Task instructions:
Scan the records for lines with the word "credentials", and copy every such line.

Saved data entries:
● ● ● ● ●
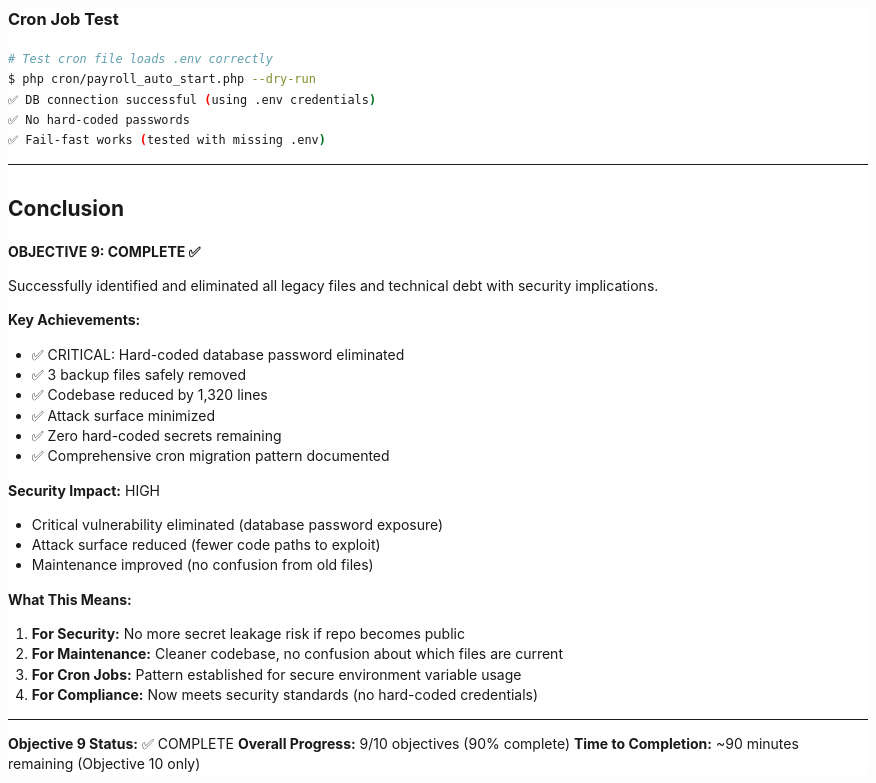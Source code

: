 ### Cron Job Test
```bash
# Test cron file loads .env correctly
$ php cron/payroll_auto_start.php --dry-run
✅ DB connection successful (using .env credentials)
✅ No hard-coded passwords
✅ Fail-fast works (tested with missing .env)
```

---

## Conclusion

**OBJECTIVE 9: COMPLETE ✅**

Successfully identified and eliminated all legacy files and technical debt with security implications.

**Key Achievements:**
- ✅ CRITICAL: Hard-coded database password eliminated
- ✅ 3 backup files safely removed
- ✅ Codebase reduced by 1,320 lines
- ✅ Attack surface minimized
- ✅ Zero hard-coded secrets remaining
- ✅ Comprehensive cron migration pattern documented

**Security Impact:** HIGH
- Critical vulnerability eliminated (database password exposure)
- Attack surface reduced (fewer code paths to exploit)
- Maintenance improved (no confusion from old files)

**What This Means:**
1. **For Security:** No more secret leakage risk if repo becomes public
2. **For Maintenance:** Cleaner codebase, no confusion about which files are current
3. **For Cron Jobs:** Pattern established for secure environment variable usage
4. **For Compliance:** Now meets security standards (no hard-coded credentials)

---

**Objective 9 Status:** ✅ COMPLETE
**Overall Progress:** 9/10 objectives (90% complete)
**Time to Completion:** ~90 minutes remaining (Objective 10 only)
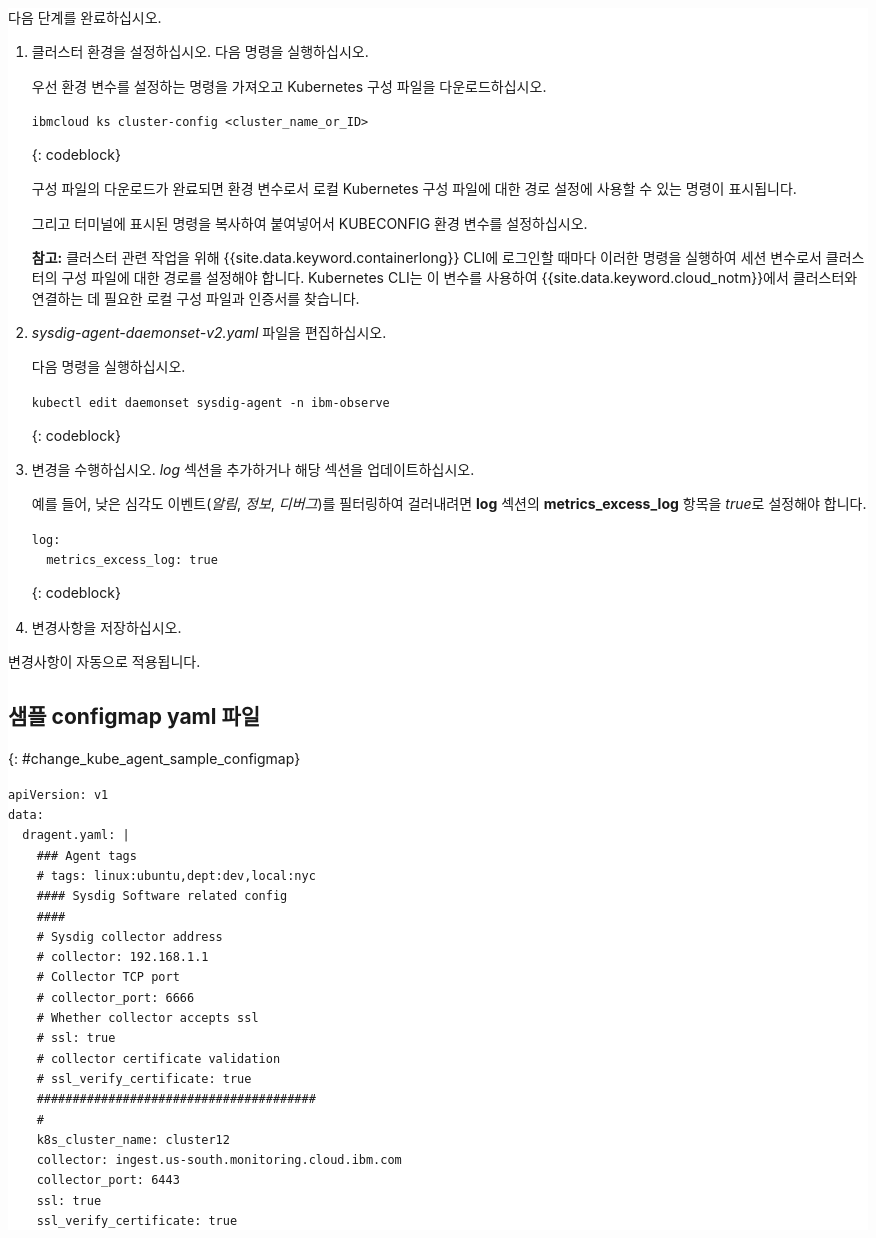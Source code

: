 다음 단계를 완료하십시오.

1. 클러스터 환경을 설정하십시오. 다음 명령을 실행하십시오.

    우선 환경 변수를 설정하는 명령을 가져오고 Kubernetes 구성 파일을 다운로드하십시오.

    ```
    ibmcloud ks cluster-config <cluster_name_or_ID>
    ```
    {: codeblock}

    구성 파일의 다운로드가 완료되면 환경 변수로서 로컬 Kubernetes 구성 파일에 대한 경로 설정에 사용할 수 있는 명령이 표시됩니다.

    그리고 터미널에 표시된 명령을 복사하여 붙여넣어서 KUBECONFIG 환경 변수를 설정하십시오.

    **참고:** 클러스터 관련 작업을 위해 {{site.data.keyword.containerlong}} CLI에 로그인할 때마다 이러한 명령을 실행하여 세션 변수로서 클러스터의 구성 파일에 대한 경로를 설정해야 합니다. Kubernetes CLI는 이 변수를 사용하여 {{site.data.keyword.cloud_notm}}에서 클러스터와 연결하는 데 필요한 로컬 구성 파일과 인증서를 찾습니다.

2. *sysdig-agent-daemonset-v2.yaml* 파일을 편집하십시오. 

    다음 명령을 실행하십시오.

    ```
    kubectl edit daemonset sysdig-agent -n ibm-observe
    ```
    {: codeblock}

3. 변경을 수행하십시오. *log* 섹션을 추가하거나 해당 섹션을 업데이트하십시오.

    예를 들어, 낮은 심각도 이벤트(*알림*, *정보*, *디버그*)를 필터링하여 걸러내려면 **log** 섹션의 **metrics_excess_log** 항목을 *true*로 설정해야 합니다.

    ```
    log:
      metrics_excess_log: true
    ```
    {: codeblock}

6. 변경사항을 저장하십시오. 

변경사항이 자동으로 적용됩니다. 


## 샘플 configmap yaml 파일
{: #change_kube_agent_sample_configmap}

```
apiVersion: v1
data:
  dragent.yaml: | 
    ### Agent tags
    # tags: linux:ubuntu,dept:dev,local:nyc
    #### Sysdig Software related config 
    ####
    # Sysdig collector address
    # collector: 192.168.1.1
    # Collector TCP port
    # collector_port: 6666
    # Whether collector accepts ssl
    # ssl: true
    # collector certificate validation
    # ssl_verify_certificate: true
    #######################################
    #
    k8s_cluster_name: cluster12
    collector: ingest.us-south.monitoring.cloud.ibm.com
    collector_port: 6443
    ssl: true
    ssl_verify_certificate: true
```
● ● ● ● ●
Task result:
✅ DB connection successful (using .env credentials)
4. **For Compliance:** Now meets security standards (no hard-coded credentials)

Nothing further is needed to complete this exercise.